De daaropvolgende decennia maakte onderzoek veel duidelijk over de cellen die dit beschermende systeem mogelijk maken, en ook over de chemische mediatoren en de moleculaire schakelaars die het nauwkeurig sturen. De onderzoekers kwamen erachter hoe het immuunsysteem snel wordt gemobiliseerd om potentieel gevaarlijke besmettelijke pathogenen, zoals bacteriën en virussen, te detecteren. Al even belangrijk is dat de onderzoekers gedetailleerd de vele triggers beschreven die het immuunsysteem signaleren dat het zijn respons moet matigen zodat het niet te veel gezond weefsel vernietigt. Zo verwierven ze een gedetailleerd inzicht in de manier waarop het immuunsysteem op kanker reageert en hoe het door kanker wordt beïnvloed.

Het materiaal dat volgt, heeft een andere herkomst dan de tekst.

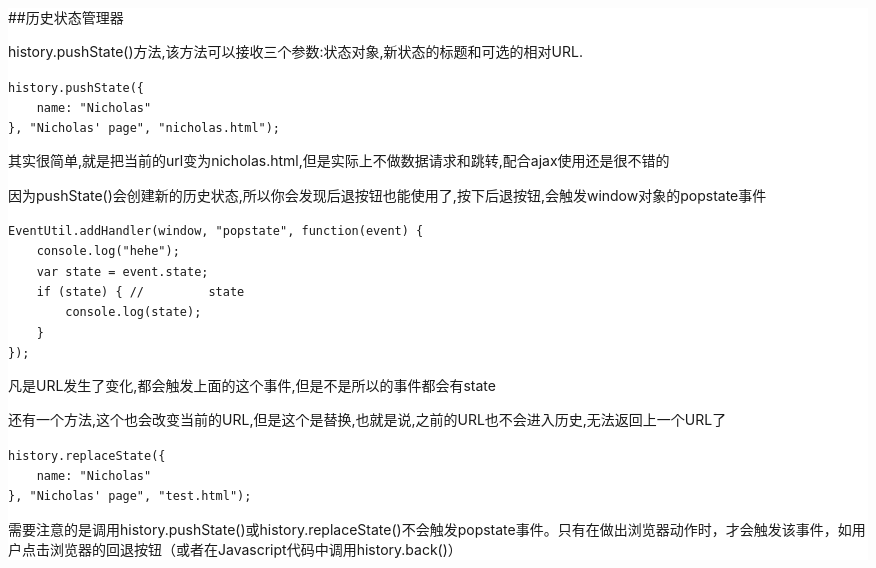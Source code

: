 ##历史状态管理器

history.pushState()方法,该方法可以接收三个参数:状态对象,新状态的标题和可选的相对URL.


```
history.pushState({
    name: "Nicholas"
}, "Nicholas' page", "nicholas.html");
```

其实很简单,就是把当前的url变为nicholas.html,但是实际上不做数据请求和跳转,配合ajax使用还是很不错的

因为pushState()会创建新的历史状态,所以你会发现后退按钮也能使用了,按下后退按钮,会触发window对象的popstate事件

```
EventUtil.addHandler(window, "popstate", function(event) {
    console.log("hehe");
    var state = event.state;
    if (state) { //         state   
        console.log(state);
    }
});

```
凡是URL发生了变化,都会触发上面的这个事件,但是不是所以的事件都会有state

还有一个方法,这个也会改变当前的URL,但是这个是替换,也就是说,之前的URL也不会进入历史,无法返回上一个URL了

```
history.replaceState({
    name: "Nicholas"
}, "Nicholas' page", "test.html");
```

需要注意的是调用history.pushState()或history.replaceState()不会触发popstate事件。只有在做出浏览器动作时，才会触发该事件，如用户点击浏览器的回退按钮（或者在Javascript代码中调用history.back()）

Het eerste niveau van de verdediging tegen pathogenen bestaat uit een algemene respons tegen bacteriën en virussen. Die respons wordt gecoördineerd door witte bloedcellen, met name neutrofielen en monocyten. Deze cellen maken deel uit van wat we het aangeboren immuunsysteem noemen. Hun taak is bepaalde aspecten herkennen van de moleculaire anatomie die gemeenschappelijk is voor alle bacteriën en virussen – zoals delen van hun buitenste wand of afwijkingen in de structuur van hun DNA en RNA die verschillen van wat normaal in hogere organismen wordt gevonden. Hoewel deze witte bloedcellen hun aanval niet op specifieke soorten of proteïnes richten, slagen ze er toch in een groot aantal van de microbiologische indringers te vernietigen en moleculaire fragmenten te genereren – die we kennen als antigenen – die andere spelers van het immuunsysteem als vreemd waarnemen.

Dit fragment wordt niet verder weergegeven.